Samochód garażowany. Dzisiaj rano temeperatura w garażu - 1,5 stopnia mrozu. Obroty po odpaleniu ustabilizowały się na poziomie ok. 700. Po wyjechaniu z garażu temperatura - 17 stopni mrozu, po przejechnaiu ok. 10 km temperatura płynu chłodzącego ok. 90 stopni natomiast obroty biegu jałowego na poziomie ok. 900 - 950.
Po dwóch godzinach ponowny rozruch przy temperaturze - 14 stopni mrozu, obroty biegu jałowego ok. 900 - 950. Ponownie po przejechaniu ok. 10 km obroty biegu jałowego dalej utrzymywały się na poziomie ok. 900 - 950.

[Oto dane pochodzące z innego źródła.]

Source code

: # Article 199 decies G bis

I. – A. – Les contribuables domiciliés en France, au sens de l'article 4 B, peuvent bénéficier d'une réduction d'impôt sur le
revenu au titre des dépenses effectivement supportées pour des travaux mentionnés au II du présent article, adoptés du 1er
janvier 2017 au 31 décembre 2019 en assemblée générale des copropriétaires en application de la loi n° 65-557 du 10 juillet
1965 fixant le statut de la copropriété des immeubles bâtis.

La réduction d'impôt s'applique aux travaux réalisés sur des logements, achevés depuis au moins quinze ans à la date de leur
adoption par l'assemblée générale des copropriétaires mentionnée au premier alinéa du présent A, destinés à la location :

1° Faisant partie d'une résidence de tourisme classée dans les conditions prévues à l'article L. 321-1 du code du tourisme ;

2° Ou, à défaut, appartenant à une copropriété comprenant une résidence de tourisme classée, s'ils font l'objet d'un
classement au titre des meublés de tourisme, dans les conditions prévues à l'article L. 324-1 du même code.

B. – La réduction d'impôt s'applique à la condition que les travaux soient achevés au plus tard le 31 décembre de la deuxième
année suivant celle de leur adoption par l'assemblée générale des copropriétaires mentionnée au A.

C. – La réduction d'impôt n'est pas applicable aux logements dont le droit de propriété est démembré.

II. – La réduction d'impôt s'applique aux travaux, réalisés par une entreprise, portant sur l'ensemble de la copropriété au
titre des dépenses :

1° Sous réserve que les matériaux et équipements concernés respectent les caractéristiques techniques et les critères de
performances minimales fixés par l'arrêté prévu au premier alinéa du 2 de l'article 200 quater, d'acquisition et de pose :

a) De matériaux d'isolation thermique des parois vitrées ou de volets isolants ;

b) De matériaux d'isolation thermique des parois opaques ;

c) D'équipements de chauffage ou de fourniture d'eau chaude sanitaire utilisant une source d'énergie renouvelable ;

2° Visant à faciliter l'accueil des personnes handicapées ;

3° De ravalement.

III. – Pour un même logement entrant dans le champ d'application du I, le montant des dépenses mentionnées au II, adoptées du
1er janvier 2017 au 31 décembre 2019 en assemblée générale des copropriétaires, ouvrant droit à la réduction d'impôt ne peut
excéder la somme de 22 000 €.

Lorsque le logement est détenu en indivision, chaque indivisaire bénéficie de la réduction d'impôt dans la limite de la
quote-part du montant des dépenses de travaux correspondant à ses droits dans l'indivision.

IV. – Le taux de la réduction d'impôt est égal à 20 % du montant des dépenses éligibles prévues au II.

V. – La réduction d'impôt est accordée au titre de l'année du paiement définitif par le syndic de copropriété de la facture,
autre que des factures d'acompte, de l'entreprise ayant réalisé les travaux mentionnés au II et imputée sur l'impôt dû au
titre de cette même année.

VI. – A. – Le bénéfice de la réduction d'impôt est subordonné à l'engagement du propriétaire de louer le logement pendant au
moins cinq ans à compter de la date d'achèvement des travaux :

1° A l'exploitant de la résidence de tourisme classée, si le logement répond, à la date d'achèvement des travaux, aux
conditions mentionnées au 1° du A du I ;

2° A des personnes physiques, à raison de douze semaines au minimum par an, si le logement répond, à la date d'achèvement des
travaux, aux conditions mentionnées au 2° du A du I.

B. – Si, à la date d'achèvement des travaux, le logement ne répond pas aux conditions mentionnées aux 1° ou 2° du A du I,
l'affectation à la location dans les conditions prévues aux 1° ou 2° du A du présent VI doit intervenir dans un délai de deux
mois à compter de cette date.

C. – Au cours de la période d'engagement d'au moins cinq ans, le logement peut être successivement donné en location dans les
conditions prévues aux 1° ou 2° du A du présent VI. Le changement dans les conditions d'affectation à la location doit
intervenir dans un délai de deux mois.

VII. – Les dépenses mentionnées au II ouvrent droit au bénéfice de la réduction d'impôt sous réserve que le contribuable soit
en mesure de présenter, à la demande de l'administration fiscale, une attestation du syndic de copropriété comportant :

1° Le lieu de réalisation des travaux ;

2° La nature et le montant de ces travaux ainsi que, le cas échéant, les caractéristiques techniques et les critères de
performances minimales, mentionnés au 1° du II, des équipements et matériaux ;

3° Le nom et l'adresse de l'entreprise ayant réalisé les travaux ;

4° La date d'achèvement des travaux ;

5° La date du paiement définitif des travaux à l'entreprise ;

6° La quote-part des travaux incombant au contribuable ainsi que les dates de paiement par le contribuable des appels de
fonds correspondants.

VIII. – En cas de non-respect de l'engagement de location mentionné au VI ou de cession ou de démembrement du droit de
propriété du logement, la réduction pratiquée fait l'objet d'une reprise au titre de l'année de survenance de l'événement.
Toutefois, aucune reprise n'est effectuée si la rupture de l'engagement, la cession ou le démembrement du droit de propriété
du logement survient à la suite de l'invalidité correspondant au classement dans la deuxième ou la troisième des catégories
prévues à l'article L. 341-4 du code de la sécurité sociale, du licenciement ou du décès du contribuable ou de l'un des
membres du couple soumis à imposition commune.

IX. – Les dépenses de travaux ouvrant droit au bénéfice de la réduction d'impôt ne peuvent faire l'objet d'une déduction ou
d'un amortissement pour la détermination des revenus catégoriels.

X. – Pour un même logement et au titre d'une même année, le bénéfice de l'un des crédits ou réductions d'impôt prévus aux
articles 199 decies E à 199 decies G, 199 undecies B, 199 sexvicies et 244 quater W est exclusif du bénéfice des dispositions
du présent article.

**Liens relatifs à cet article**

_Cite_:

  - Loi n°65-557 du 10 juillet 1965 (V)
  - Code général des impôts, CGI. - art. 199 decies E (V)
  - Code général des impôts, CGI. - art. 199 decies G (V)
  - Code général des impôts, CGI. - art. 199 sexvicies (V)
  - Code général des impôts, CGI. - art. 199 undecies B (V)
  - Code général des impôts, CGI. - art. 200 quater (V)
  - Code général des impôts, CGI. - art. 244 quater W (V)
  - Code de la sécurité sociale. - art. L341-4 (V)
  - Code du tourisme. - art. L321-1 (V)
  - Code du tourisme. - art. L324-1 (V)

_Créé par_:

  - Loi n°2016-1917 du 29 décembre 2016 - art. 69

Przy temperaturach dodatnich i lekkim mrozie do ok. - 8 stopni miałem obroty biegu jałowego przy w pełni rozgrzanym silniku na poziomie ok. 700.
Komentarz
-
-
W ostatnie dni (mrozy) obroty też mi na jałowych obrotach zatrzymywały się na poziomie ok 900 rpm, przed mrozami było to ok 650 - 700 , oczywiście po rozgrzaniu silnika. i myślałem ze to ze względu na mrozy, ale wczoraj przejechałem ok 3- 4 min na dwójce utrzymując obroty na ok 4 - 4,5 tys i jak zatrzymałem sie juz w domku przed garażem obroty spadły do normalnych 650 - 700 , więc myślę ze trzeba po prostu przedmuchać układ wylotowy w którym gromadzi sie sporo wody co dławi silnik, a wiadomo ze normalna jazda w zimowych warunkach nie dostarcza sposobności do jazdy na wysokich obrotach a woda w tłumikach sie gromadzi, dzisiaj rano obroty na jałowym norma 650 - 700 a temperatura (-9). Sprawdźcie u siebie czy tez to zadziała i sie potwierdzą moje przypuszczenia.
Komentarz
-
-
Ktoś tu kiedyś wspomniał, że jest to też spowodowane ładowaniem akumulatora. Mój samochód stał nie ruszany przez 6 dni podczas ostatnich mrozów. Odpalił idealnie. Po 30 km obroty miałem około 900-950. I tak z dnia na dzień obroty spadały po około 50 jak jeździłem codziennie regularnie. Teraz przy -10 jest 700. Tak myślę, że są dwie sprawy połączone razem. Czyli jak jest minus kilkanaście to obroty wyższe oraz jak akumulator się doładuje to obroty też spadają. 30 km po 6 dniach stania na mrozie na pewno nie naładowało od razu akumulatora a regularna jazda codzienna po 30 km w jedną stronę zaczęła przynosić już jakieś efekty.